La sortie du président du s.pa dans De Morgen, ce samedi 27 juin, n'est pas passée inaperçue. Mais ce n'est pas tant sa volonté de faire front avec le PS qui a été retenue, que des détails sur sa vie privée. En effet, à la fin de l'entretien, le socialiste de 27 ans a donné quelques précisions sur sa façon de gérer son quotidien. Expliquant vivre chez ses parents, il a raconté ne pas être un grand adepte du repassage. "Ma mère s'en occupe, a détaillé Conner Rousseau. Je sais remplir une machine à laver, mais elle la vide et repasse. Pour le linge délicat, je vais chez ma grand-mère. J'ai d'autres préoccupations. Vous. Le parti. Le pays. Suffisamment de préoccupations."

Des explications qui n'ont pas manqué de faire réagir. Épinglé par un journaliste de la RTBF, le passage a été largement commenté sur Twitter. La présidente des Jeunes cdH, Opaline Meunier, a notamment estimé que le président du s.pa traitait sa mère comme une "boniche", dénonçant les "clichés sexistes" exposés par Conner Rousseau. Le président libéral, Georges-Louis Bouchez, a également partagé la publication du journaliste de la RTBF pointant du doigt un "sexisme assez hallucinant".

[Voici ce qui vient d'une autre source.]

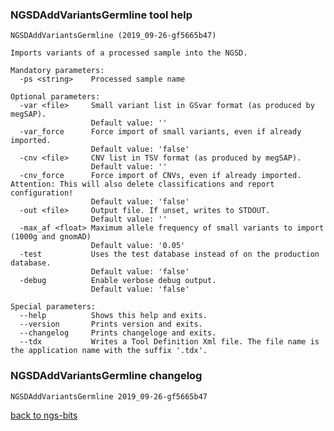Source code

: ### NGSDAddVariantsGermline tool help
	NGSDAddVariantsGermline (2019_09-26-gf5665b47)
	
	Imports variants of a processed sample into the NGSD.
	
	Mandatory parameters:
	  -ps <string>    Processed sample name
	
	Optional parameters:
	  -var <file>     Small variant list in GSvar format (as produced by megSAP).
	                  Default value: ''
	  -var_force      Force import of small variants, even if already imported.
	                  Default value: 'false'
	  -cnv <file>     CNV list in TSV format (as produced by megSAP).
	                  Default value: ''
	  -cnv_force      Force import of CNVs, even if already imported. Attention: This will also delete classifications and report configuration!
	                  Default value: 'false'
	  -out <file>     Output file. If unset, writes to STDOUT.
	                  Default value: ''
	  -max_af <float> Maximum allele frequency of small variants to import (1000g and gnomAD)
	                  Default value: '0.05'
	  -test           Uses the test database instead of on the production database.
	                  Default value: 'false'
	  -debug          Enable verbose debug output.
	                  Default value: 'false'
	
	Special parameters:
	  --help          Shows this help and exits.
	  --version       Prints version and exits.
	  --changelog     Prints changeloge and exits.
	  --tdx           Writes a Tool Definition Xml file. The file name is the application name with the suffix '.tdx'.
	
### NGSDAddVariantsGermline changelog
	NGSDAddVariantsGermline 2019_09-26-gf5665b47
	
[back to ngs-bits](https://github.com/imgag/ngs-bits)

Mais les tensions entre les deux présidents de parti ne dateraient pas d'hier. Le torchon brûlerait ainsi depuis déjà quelques mois. C'est Conner Rousseau, lui-même, qui l'a admis dans ce même entretien à De Morgen. Le socialiste flamand a fustigé le comportement "désobligeant" de Georges-Louis Bouchez à son égard et estimé "insultant" qu'on le compare au Montois.

Quoi qu'il en soit, ces piques à répétition entre les deux hommes risquent de compliquer (encore un peu plus) la formation d'un gouvernement fédéral dans lequel le MR et la s.pa pourraient être amenés à collaborer.